De pronto el ruido cesó. El dolor de cabeza se mitigó y la lluvia amainaba su cólera. Mirando al cielo, sus piernas fueron aminorando la marcha. ¿Lo había logrado? ¿Todo había acabado? ¿Estaba a salvo de esas grotescas banshees que lo derrotaban con sus alaridos?
Sus pies chocaron contra algo. Despavorido, reparó en el penacho de piedra hacia donde su atención, distraída del sendero, lo había guiado. Descansó la mano sobre él y llenó los pulmones. El calor corporal, gracias a la lluvia y a la ropa mojada, ya no era un problema. Buscando reposar, focalizó la vista en la piedra. Una lápida funeraria, no muy grande y carcomida por los años y el clima alternante, contenía una inscripción labrada en la piedra.

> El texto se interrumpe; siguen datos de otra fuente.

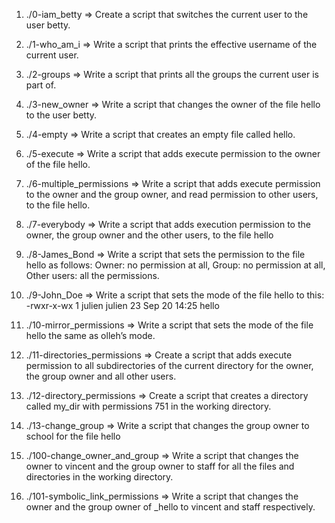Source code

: 1. ./0-iam_betty => Create a script that switches the current user to the user betty.

2. ./1-who_am_i => Write a script that prints the effective username of the current user.

3. ./2-groups => Write a script that prints all the groups the current user is part of.

4. ./3-new_owner => Write a script that changes the owner of the file hello to the user betty.

5. ./4-empty => Write a script that creates an empty file called hello.

6. ./5-execute => Write a script that adds execute permission to the owner of the file hello.

7. ./6-multiple_permissions => Write a script that adds execute permission to the owner and the group owner, and read permission to other users, to the file hello.

8. ./7-everybody => Write a script that adds execution permission to the owner, the group owner and the other users, to the file hello

9. ./8-James_Bond => Write a script that sets the permission to the file hello as follows: Owner: no permission at all, Group: no permission at all, Other users: all the permissions.

10. ./9-John_Doe => Write a script that sets the mode of the file hello to this: -rwxr-x-wx 1 julien julien 23 Sep 20 14:25 hello

11. ./10-mirror_permissions => Write a script that sets the mode of the file hello the same as olleh’s mode.

12. ./11-directories_permissions => Create a script that adds execute permission to all subdirectories of the current directory for the owner, the group owner and all other users.

13. ./12-directory_permissions => Create a script that creates a directory called my_dir with permissions 751 in the working directory.

14. ./13-change_group => Write a script that changes the group owner to school for the file hello

15. ./100-change_owner_and_group => Write a script that changes the owner to vincent and the group owner to staff for all the files and directories in the working directory.

16. ./101-symbolic_link_permissions => Write a script that changes the owner and the group owner of _hello to vincent and staff respectively.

El miedo regresaba belicoso haciéndose dueño de su control motor. La carrera inconsciente en la neblina lo había trasladado a uno de los cementerios de Salem. Los temblores recorrieron su cuerpo en oleadas. Pero estaba solo, o eso sentía. No había ninguna presencia cerca. Nadie ansiaba asustarlo.

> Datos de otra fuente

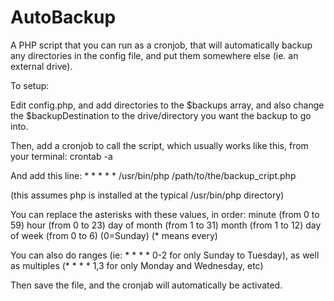 # AutoBackup
A PHP script that you can run as a cronjob, that will automatically backup any directories in the config file, and put them somewhere else (ie. an external drive).

To setup:

Edit config.php, and add directories to the $backups array, and also change the $backupDestination to the drive/directory you want the backup to go into.

Then, add a cronjob to call the script, which usually works like this, from your terminal:
crontab -a

And add this line: * * * * * /usr/bin/php /path/to/the/backup_cript.php
 
 (this assumes php is installed at the typical /usr/bin/php directory)

You can replace the asterisks with these values, in order:
minute (from 0 to 59)
hour (from 0 to 23)
day of month (from 1 to 31)
month (from 1 to 12)
day of week (from 0 to 6) (0=Sunday)
(* means every)

You can also do ranges (ie: * * * * 0-2 for only Sunday to Tuesday), as well as multiples (* * * * 1,3 for only Monday and Wednesday, etc)

Then save the file, and the cronjab will automatically be activated.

Tomando una larga bocanada del frío aire de tormenta, sosegó su respiración. Al poco, sus latidos deceleraron. Las piernas le dolían, poco acostumbradas a la velocidad, por lo que se acuclilló para rebajar la tirantez. Sin prestar atención, desvió la mirada del camposanto a las perfectas letras talladas en la dura roca de la lápida. Posó la yema del índice sobre ellas y fue bordeándolas una por una. La frialdad del tacto y la rugosidad de la hendidura lo calmaban.
Al finalizar la última de las letras inscritas, lo asoló una extraña sensación. Volvió a garabatear con el dedo el nombre en la lápida. Lo hizo varias veces, y en cada una de ellas el miedo despertaba y acogía el silencio de la noche.
—No... puede...
Se derrumbó de rodillas en la hierba mojada.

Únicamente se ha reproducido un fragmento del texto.